_DIRECTIONS:_ Starting with the line that contains "- Conveyor tracking" and stopping after the line that contains "- Edge rounding", return each line below exactly as written, with no others.

____ RECORDS FOR THIS TASK

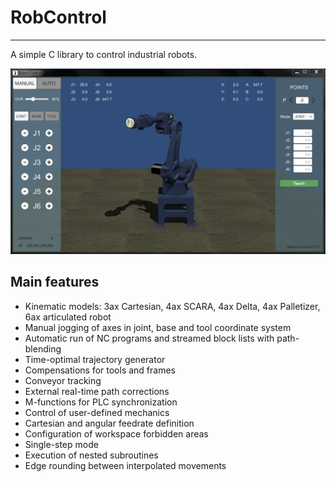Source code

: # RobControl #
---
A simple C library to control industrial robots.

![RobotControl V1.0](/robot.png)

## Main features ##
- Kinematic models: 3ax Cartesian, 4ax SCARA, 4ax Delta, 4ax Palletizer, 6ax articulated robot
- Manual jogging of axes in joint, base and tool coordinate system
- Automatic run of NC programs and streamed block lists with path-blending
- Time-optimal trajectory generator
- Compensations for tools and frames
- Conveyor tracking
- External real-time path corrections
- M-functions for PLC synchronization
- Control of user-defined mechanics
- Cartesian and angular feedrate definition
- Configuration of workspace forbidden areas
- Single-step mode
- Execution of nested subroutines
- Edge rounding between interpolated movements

________
____ RECORDS FOR THIS TASK

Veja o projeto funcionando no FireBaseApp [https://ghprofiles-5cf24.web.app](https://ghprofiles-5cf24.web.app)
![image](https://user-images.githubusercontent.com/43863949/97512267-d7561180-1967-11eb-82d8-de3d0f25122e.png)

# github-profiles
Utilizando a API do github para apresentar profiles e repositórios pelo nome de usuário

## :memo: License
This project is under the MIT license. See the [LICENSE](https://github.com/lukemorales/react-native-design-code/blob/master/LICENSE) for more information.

________

_PROBLEM SOLUTION:_
- Conveyor tracking
- External real-time path corrections
- M-functions for PLC synchronization
- Control of user-defined mechanics
- Cartesian and angular feedrate definition
- Configuration of workspace forbidden areas
- Single-step mode
- Execution of nested subroutines
- Edge rounding between interpolated movements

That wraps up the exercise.